The bills pushed by Attorney General Bob Ferguson have cleared the first big hurdle towards raising the tobacco (and e-cig) age to 21.

Tuesday in Olympia, House Bill 1458, passed by a 12-3 margin in the House Health Care and Wellness Committee.  The bill will then head to the full House for approval, and the Senate is expected to act similarly. The Senate companion bill is SB 5494.

Once a bill makes it out of committee, it has a far better chance of being approved by the legislature, especially if it has strong support from both the GOP and Democrats.

According to AG Ferguson, both bills continue to be met with strong bi-partisan support. According to a release from the Office of Attorney General Tuesday:

"The proposed law, Senate Bill 5494 and House Bill 1458 sponsored by Sen. Mark Miloscia (R-Federal Way) and Rep. Tina Orwall (D-Des Moines), respectively, would raise Washington’s age to legally use and possess tobacco and nicotine products from 18 to 21."

Some opposition has been raised against the measures, namely those who say the economic impact to retailers could be significant due to losing a group of people who could no longer legally buy tobacco products.

Others say while the health risks of tobacco are significant, it's not the state's job to regulate whether adults should or should not use them.
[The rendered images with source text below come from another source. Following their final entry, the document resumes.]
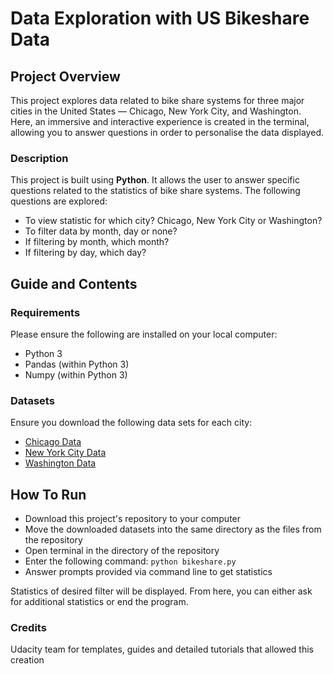 # Data Exploration with US Bikeshare Data

## Project Overview
This project explores data related to bike share systems for three major cities in the United States — Chicago, New York City, and Washington. Here, an immersive and interactive experience is created in the terminal, allowing you to answer questions in order to personalise the data displayed. 

### Description
This project is built using **Python**. It allows the user to answer specific questions related to the statistics of bike share systems.
The following questions are explored:
- To view statistic for which city? Chicago, New York City or Washington?
- To filter data by month, day or none? 
- If filtering by month, which month?
- If filtering by day, which day?

## Guide and Contents
### Requirements
Please ensure the following are installed on your local computer:
- Python 3
- Pandas (within Python 3)
- Numpy (within Python 3)

### Datasets
Ensure you download the following data sets for each city:
- [Chicago Data](https://divvybikes.com/system-data)
- [New York City Data](https://citibikenyc.com/system-data)
- [Washington Data](https://capitalbikeshare.com/system-data)

## How To Run
- Download this project's repository to your computer
- Move the downloaded datasets into the same directory as the files from the repository
- Open terminal in the directory of the repository
- Enter the following command:
`python bikeshare.py`
- Answer prompts provided via command line to get statistics

Statistics of desired filter will be displayed. From here, you can either ask for additional statistics or end the program.

### Credits
Udacity team for templates, guides and detailed tutorials that allowed this creation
They say it is a personal responsibility issue.

We've heard dozens of comments from listeners, especially through social media, saying if 18-21-year-olds are adult enough to fight in the military and make other sacrifices for our country, they should be afforded the same rights in this area as adults over 21.  Many of these people echo the idea that once you are over 18, it is a personal responsibility issue of choice, regardless of health risks.